Mexican Wedding Cookies Have More History (And Names) Than You Think
Mexican wedding cookies are known for their buttery, shortbread-like texture, studded with nuts and coated in a generous portion of powdered sugar. They're light, fluffy, and packed with a rich history and, for some reason, a variety of names. These crumbly treats go by many more names than "Mexican wedding cookies." As for the name "wedding" cookies, the plausible explanation is that these cookies are consistently made in Mexican culture for joyous times like marriage. Since they're often served at weddings as a delicious sweet, the name and historical reason for it might have stuck.
For example, they're also dubbed polvorones (which means dusting, in this case of powdered sugar) in Spanish, Russian tea cakes, pecan sandies because of their sandy texture and chunks of chopped nuts, and even snowballs due to their resemblance and appearance. The reason for all of these names is not clear. Regardless of what you call the treats, the history of these yummy cookies is a bit more traceable than the names. One theory dates back to the 1500s: the cookie's whereabouts came from Spanish conquistadors who brought them to other continents, like North America, where they grew in popularity. Another historical rendition is that these cookies actually had Arabic roots before they even made it to Spain.
Mexican wedding cookies are easy to make
Regardless of where the cookies originate, there's no denying they're delicious. Even better, making these cookies is quite simple. Most recipes combine softened butter, sometimes granulated or powdered sugar, chopped nuts (typically almonds or pecans), salt, and any extracts you enjoy, like vanilla. Bonus: this means the cookies are egg-free, and since it's easy to swap vegan butter for all your favorite cookie recipes, you can create vegan versions of these, too.

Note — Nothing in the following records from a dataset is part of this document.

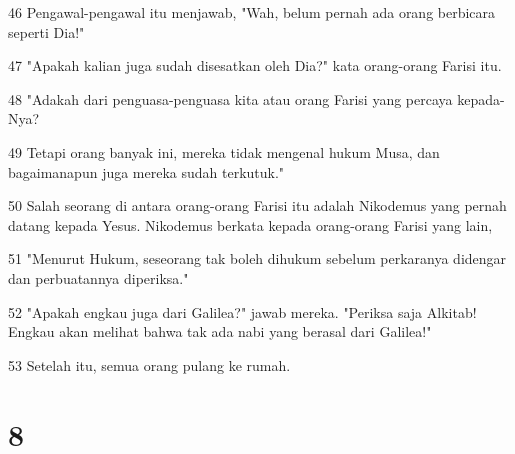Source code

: \par 46 Pengawal-pengawal itu menjawab, "Wah, belum pernah ada orang berbicara seperti Dia!"
\par 47 "Apakah kalian juga sudah disesatkan oleh Dia?" kata orang-orang Farisi itu.
\par 48 "Adakah dari penguasa-penguasa kita atau orang Farisi yang percaya kepada-Nya?
\par 49 Tetapi orang banyak ini, mereka tidak mengenal hukum Musa, dan bagaimanapun juga mereka sudah terkutuk."
\par 50 Salah seorang di antara orang-orang Farisi itu adalah Nikodemus yang pernah datang kepada Yesus. Nikodemus berkata kepada orang-orang Farisi yang lain,
\par 51 "Menurut Hukum, seseorang tak boleh dihukum sebelum perkaranya didengar dan perbuatannya diperiksa."
\par 52 "Apakah engkau juga dari Galilea?" jawab mereka. "Periksa saja Alkitab! Engkau akan melihat bahwa tak ada nabi yang berasal dari Galilea!"
\par 53 Setelah itu, semua orang pulang ke rumah.

\chapter{8}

After making the dough, let it chill before rolling it into balls and baking at 350 degrees Fahrenheit for around 10 minutes or until they're a pale tan color. Allow the cookies to cool before rolling generously in more powdered sugar. Pro tip: if you run out of powdered sugar, you likely have the best-powdered sugar substitute your pantry. In no time, you've got a sweet, powdery, mouthwatering cookie. Pair these cookies with a cup of hot chocolate, but don't forget to spice up your hot chocolate with an unexpected fusion of cinnamon. The touch of spicy cinnamon and rich cocoa pairs perfectly with a plate full of these buttery and nutty Mexican wedding cookies for a yummy and festive bite.